Project to protect subsea equipment
Marine life growth on subsea equipment can slow production of gas at big projects.

A costly problem that dramatically shortens the life of subsea equipment used offshore of Western Australia is the focus of a collaborative project backed by some of the state’s biggest energy producers.

The project is being led by engineering business Wood Group, and is supported by Woodside Petroleum, Shell, Chevron Australia, and the University of Western Australia.

Partial funding is being provided by government-established body National Energy and Resources Australia.

The seas off WA are warmer, shallower and more nutrient rich than in established areas of offshore production such as the Gulf of Mexico or the North Sea, leading to rapid build-up of marine life such as barnacles.

As an example, water at the seabed of the Carnarvon Basin is usually around 20˚ celsius, about 16˚C hotter than experienced by subsea equipment in the North Sea, according to Wood Group principal engineer for subsea integrity Adrianna Botto.

The impact is significant, with subsea equipment designed to last up to five years instead lasting closer to one year.

The cost is also high, with production time lost and operators needing to hire large vessels for maintenance of the equipment.

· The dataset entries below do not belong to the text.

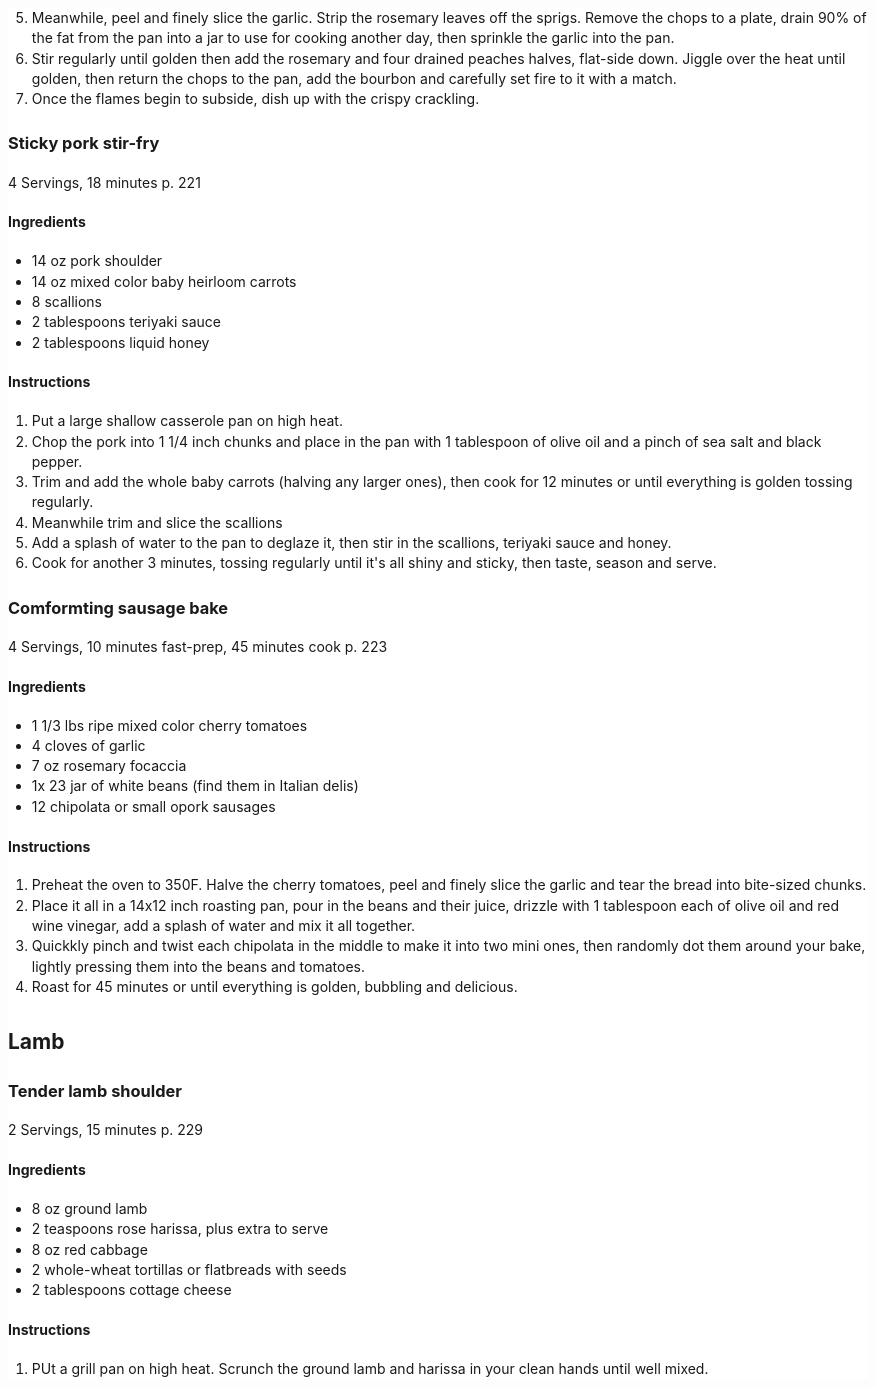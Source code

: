 5. Meanwhile, peel and finely slice the garlic. Strip the rosemary leaves off the sprigs. Remove the chops to a plate, drain 90% of the fat from the pan into a jar to use for cooking another day, then sprinkle the garlic into the pan.
6. Stir regularly until golden then add the rosemary and four drained peaches halves, flat-side down. Jiggle over the heat until golden, then return the chops to the pan, add the bourbon and carefully set fire to it with a match.
7. Once the flames begin to subside, dish up with the crispy crackling.
### Sticky pork stir-fry
4 Servings, 18 minutes
p. 221
#### Ingredients
- 14 oz pork shoulder
- 14 oz mixed color baby heirloom carrots
- 8 scallions
- 2 tablespoons teriyaki sauce
- 2 tablespoons liquid honey
#### Instructions
1. Put a large shallow casserole pan on high heat.
2. Chop the pork into 1 1/4 inch chunks and place in the pan with 1 tablespoon of olive oil and a pinch of sea salt and black pepper.
3. Trim and add the whole baby carrots (halving any larger ones), then cook for 12 minutes or until everything is golden tossing regularly.
4. Meanwhile trim and slice the scallions
5. Add a splash of water to the pan to deglaze it, then stir in the scallions, teriyaki sauce and honey.
6. Cook for another 3 minutes, tossing regularly until it's all shiny and sticky, then taste, season and serve.

### Comformting sausage bake
4 Servings, 10 minutes fast-prep, 45 minutes cook
p. 223
#### Ingredients
- 1 1/3 lbs ripe mixed color cherry tomatoes
- 4 cloves of garlic
- 7 oz rosemary focaccia
- 1x 23 jar of white beans (find them in Italian delis)
- 12 chipolata or small opork sausages
#### Instructions
1. Preheat the oven to 350F. Halve the cherry tomatoes, peel and finely slice the garlic and tear the bread into bite-sized chunks.
2. Place it all in a 14x12 inch roasting pan, pour in the beans and their juice, drizzle with 1 tablespoon each of olive oil and red wine vinegar, add a splash of water and mix it all together.
3. Quickkly pinch and twist each chipolata in the middle to make it into two mini ones, then randomly dot them around your bake, lightly pressing them into the beans and tomatoes.
4. Roast for 45 minutes or until everything is golden, bubbling and delicious.
## Lamb
### Tender lamb shoulder
2 Servings, 15 minutes
p. 229
#### Ingredients
- 8 oz ground lamb
- 2 teaspoons rose harissa, plus extra to serve
- 8 oz red cabbage
- 2 whole-wheat tortillas or flatbreads with seeds
- 2 tablespoons cottage cheese
#### Instructions
1. PUt a grill pan on high heat. Scrunch the ground lamb and harissa in your clean hands until well mixed.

Ms Botto said the project had installed three assets offshore to test potential materials and coatings that may protect against marine life build-up, with another three to be rolled out this year.

Analysis will continue for three years and will be compared to operating subsea equipment.

About 70 companies participated in the project, offering technology to be tested.

Once a solution is found, it can be retrofitted to existing equipment and used for future infill projects, Ms Botto said.

National Energy and Resources Australia chief executive Miranda Taylor said the intellectual property from the project would be available for use by other businesses in the sector.

There would also be potential for export markets, she said.

NERA pitched in about $145.000 of funding for the project over two years.